--- Provided records ---
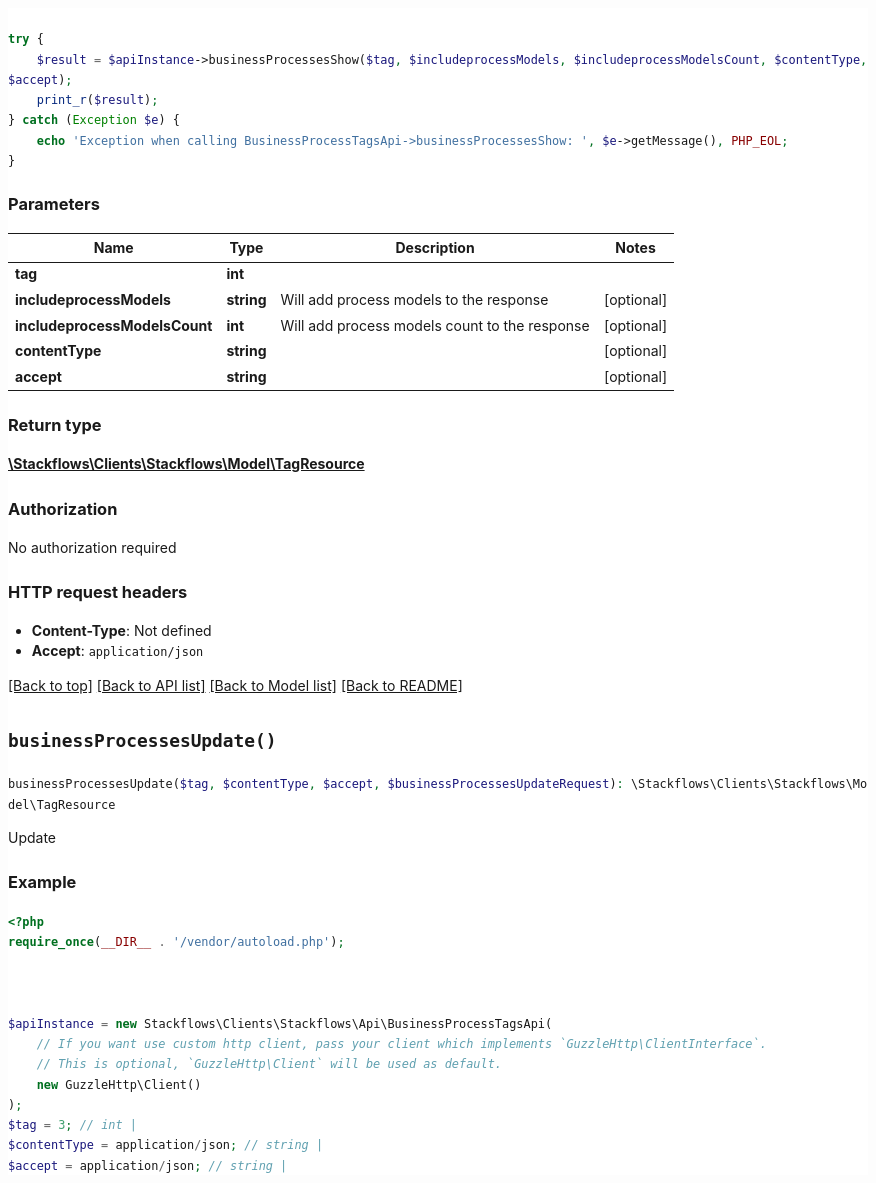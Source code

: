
 ```php

try {
    $result = $apiInstance->businessProcessesShow($tag, $includeprocessModels, $includeprocessModelsCount, $contentType, $accept);
    print_r($result);
} catch (Exception $e) {
    echo 'Exception when calling BusinessProcessTagsApi->businessProcessesShow: ', $e->getMessage(), PHP_EOL;
}
```

### Parameters

Name | Type | Description  | Notes
------------- | ------------- | ------------- | -------------
 **tag** | **int**|  |
 **includeprocessModels** | **string**| Will add process models to the response | [optional]
 **includeprocessModelsCount** | **int**| Will add process models count to the response | [optional]
 **contentType** | **string**|  | [optional]
 **accept** | **string**|  | [optional]

### Return type

[**\Stackflows\Clients\Stackflows\Model\TagResource**](../Model/TagResource.md)

### Authorization

No authorization required

### HTTP request headers

- **Content-Type**: Not defined
- **Accept**: `application/json`

[[Back to top]](#) [[Back to API list]](../../README.md#endpoints)
[[Back to Model list]](../../README.md#models)
[[Back to README]](../../README.md)

## `businessProcessesUpdate()`

```php
businessProcessesUpdate($tag, $contentType, $accept, $businessProcessesUpdateRequest): \Stackflows\Clients\Stackflows\Model\TagResource
```

Update



### Example

```php
<?php
require_once(__DIR__ . '/vendor/autoload.php');



$apiInstance = new Stackflows\Clients\Stackflows\Api\BusinessProcessTagsApi(
    // If you want use custom http client, pass your client which implements `GuzzleHttp\ClientInterface`.
    // This is optional, `GuzzleHttp\Client` will be used as default.
    new GuzzleHttp\Client()
);
$tag = 3; // int | 
$contentType = application/json; // string | 
$accept = application/json; // string | 
```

--- Requirement ---
Find each line in the listing above that contains "Exception", and copy that line.

--- Response to the task ---
} catch (Exception $e) {
    echo 'Exception when calling BusinessProcessTagsApi->businessProcessesShow: ', $e->getMessage(), PHP_EOL;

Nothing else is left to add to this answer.